Thomas Norton with Wojbor A. Woyczyński
Stochastic Differential Equations Driven by Compound Poisson and Lévy Processes
Stochastic differential equations (SDEs) provide a rigorous setting for investigating the dynamics of systems subject to “noise,” by which we mean source terms whose behavior is not deterministic, but governed by a probability distribution. The noise can have quite irregular behavior (such as continuous but nowhere differentiable paths), giving rise to a rich theory of stochastic integration that allows for multiple interpretations of the same SDE. Most commonly, the noise is assumed to follow the same probability distribution as Brownian Motion, a pure continuous-time random walk, but the theory is further enriched by considering sources of noise whose amplitude is governed by alternative distributions, such as a compound Poisson process or, more generally, a Lévy process. The student’s summer research focused on exploring the consequences of differing interpretations of SDEs driven by Brownian Motion noise, with applications to biological networks.
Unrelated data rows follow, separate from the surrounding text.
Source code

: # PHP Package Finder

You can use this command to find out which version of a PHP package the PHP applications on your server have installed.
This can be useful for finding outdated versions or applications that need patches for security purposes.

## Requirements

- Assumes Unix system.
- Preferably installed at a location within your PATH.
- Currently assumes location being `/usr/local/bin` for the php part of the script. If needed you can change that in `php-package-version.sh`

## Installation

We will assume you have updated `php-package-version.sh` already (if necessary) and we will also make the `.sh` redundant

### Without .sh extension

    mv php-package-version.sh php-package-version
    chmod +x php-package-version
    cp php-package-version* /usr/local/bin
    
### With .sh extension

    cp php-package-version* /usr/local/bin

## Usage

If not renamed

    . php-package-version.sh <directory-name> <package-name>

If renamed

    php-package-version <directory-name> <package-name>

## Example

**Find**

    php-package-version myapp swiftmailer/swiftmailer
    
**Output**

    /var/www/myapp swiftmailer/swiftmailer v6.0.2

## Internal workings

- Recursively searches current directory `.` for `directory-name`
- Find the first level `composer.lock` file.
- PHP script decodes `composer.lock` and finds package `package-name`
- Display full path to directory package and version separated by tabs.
This research compared the two most common interpretations of this class of SDEs, the Itô and Stratonovich interpretations. In this project, the student will explore the theory of SDEs driven by Lévy processes, with particular attention to stochastic processes on graphs (the dynamics of a population of particles moving on a lattice would be an example) and with the goal of investigating (at least numerically) an analogue of the Stratonovich SDE interpretation for SDEs driven by Lévy processes.